### TASK DETAILS
Give only the lines from the one containing "出了门，过了天桥，走到对面的花园去玩儿飞盘。" through the end of the material below, exactly as written.
(SUPPLIED MATERIAL)
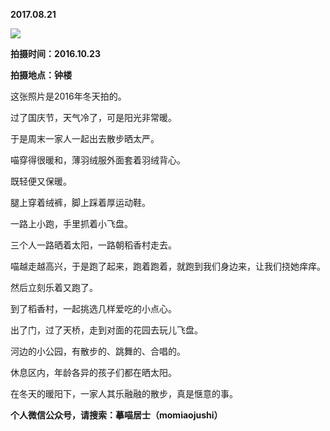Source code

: 
          
**2017.08.21**

![](http://wx3.sinaimg.cn/large/627d9660ly1fiqy4mzggoj20yg0mz42y.jpg)


**拍摄时间：2016.10.23**

**拍摄地点：钟楼**

这张照片是2016年冬天拍的。

过了国庆节，天气冷了，可是阳光非常暖。

于是周末一家人一起出去散步晒太严。

喵穿得很暖和，薄羽绒服外面套着羽绒背心。

既轻便又保暖。

腿上穿着绒裤，脚上踩着厚运动鞋。

一路上小跑，手里抓着小飞盘。

三个人一路晒着太阳，一路朝稻香村走去。

喵越走越高兴，于是跑了起来，跑着跑着，就跑到我们身边来，让我们挠她痒痒。

然后立刻乐着又跑了。

到了稻香村，一起挑选几样爱吃的小点心。

出了门，过了天桥，走到对面的花园去玩儿飞盘。

河边的小公园，有散步的、跳舞的、合唱的。

休息区内，年龄各异的孩子们都在晒太阳。

在冬天的暖阳下，一家人其乐融融的散步，真是惬意的事。


**个人微信公众号，请搜索：摹喵居士（momiaojushi）**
(End SUPPLIED MATERIAL)
### RESPONSE AREA
出了门，过了天桥，走到对面的花园去玩儿飞盘。

河边的小公园，有散步的、跳舞的、合唱的。

休息区内，年龄各异的孩子们都在晒太阳。

在冬天的暖阳下，一家人其乐融融的散步，真是惬意的事。


**个人微信公众号，请搜索：摹喵居士（momiaojushi）**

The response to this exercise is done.